Collected data entries:
***

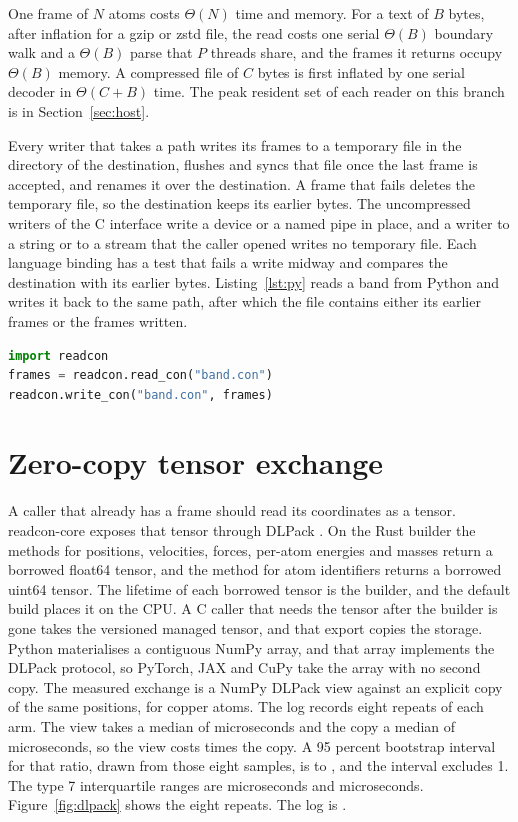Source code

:\documentclass[preprint,12pt]{elsarticle}
\begin{document}
One frame of \(N\) atoms costs \(\Theta(N)\) time and memory.
For a text of \(B\) bytes, after inflation for a gzip or zstd file, the
read costs one serial \(\Theta(B)\) boundary walk and a \(\Theta(B)\)
parse that \(P\) threads share, and the frames it returns occupy
\(\Theta(B)\) memory.
A compressed file of \(C\) bytes is first inflated by one serial decoder
in \(\Theta(C+B)\) time.
The peak resident set of each reader on this branch is in
Section~\ref{sec:host}.

Every writer that takes a path writes its frames to a temporary file in
the directory of the destination, flushes and syncs that file once the
last frame is accepted, and renames it over the destination.
A frame that fails deletes the temporary file, so the destination keeps
its earlier bytes.
The uncompressed writers of the C interface write a device or a named
pipe in place, and a writer to a string or to a stream that the caller
opened writes no temporary file.
Each language binding has a test that fails a write midway and compares
the destination with its earlier bytes.
Listing~\ref{lst:py} reads a band from Python and writes it back to the
same path, after which the file contains either its earlier frames or
the frames written.

\begin{lstlisting}[language=Python,caption={\textbf{A checkpoint round trip in Python.} The default printer keeps every binary64 value; six decimals are a separate argument.},label={lst:py}]
import readcon
frames = readcon.read_con("band.con")
readcon.write_con("band.con", frames)
\end{lstlisting}

\section{Zero-copy tensor exchange}\label{sec:dlpack} A caller that
already has a frame should read its coordinates as a tensor.
readcon-core exposes that tensor through DLPack \cite{dlpackDLPack2026}.
On the Rust builder the methods for positions, velocities, forces,
per-atom energies and masses return a borrowed float64 tensor, and the
method for atom identifiers returns a borrowed uint64 tensor.
The lifetime of each borrowed tensor is the builder, and the default
build places it on the CPU.
A C caller that needs the tensor after the builder is gone takes the
versioned managed tensor, and that export copies the storage.
Python materialises a contiguous NumPy array, and that array implements
the DLPack protocol, so PyTorch, JAX and CuPy take the array with no
second copy.
The measured exchange is a NumPy DLPack view against an explicit copy of
the same positions, for \dlpackAtoms{} copper atoms.
The log records eight repeats of each arm.
The view takes a median of \dlpackViewUs{} microseconds and the copy a
median of \dlpackCopyUs{} microseconds, so the view costs \dlpackRatio{}
times the copy.
A 95 percent bootstrap interval for that ratio, drawn from those eight
samples, is \dlpackRatioLo{} to \dlpackRatioHi{}, and the interval
excludes 1.
The type 7 interquartile ranges are \dlpackViewIqr{} microseconds and
\dlpackCopyIqr{} microseconds.
Figure~\ref{fig:dlpack} shows the eight repeats.
The log is .
\end{document}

***

REQUIREMENT:
Using the entries above, give back exactly the line containing "checkpoint round trip", the line containing "versioned managed tensor, and", and every line between them, and nothing else.

OUTPUT OF THE TASK:
\begin{lstlisting}[language=Python,caption={\textbf{A checkpoint round trip in Python.} The default printer keeps every binary64 value; six decimals are a separate argument.},label={lst:py}]
import readcon
frames = readcon.read_con("band.con")
readcon.write_con("band.con", frames)
\end{lstlisting}

\section{Zero-copy tensor exchange}\label{sec:dlpack} A caller that
already has a frame should read its coordinates as a tensor.
readcon-core exposes that tensor through DLPack \cite{dlpackDLPack2026}.
On the Rust builder the methods for positions, velocities, forces,
per-atom energies and masses return a borrowed float64 tensor, and the
method for atom identifiers returns a borrowed uint64 tensor.
The lifetime of each borrowed tensor is the builder, and the default
build places it on the CPU.
A C caller that needs the tensor after the builder is gone takes the
versioned managed tensor, and that export copies the storage.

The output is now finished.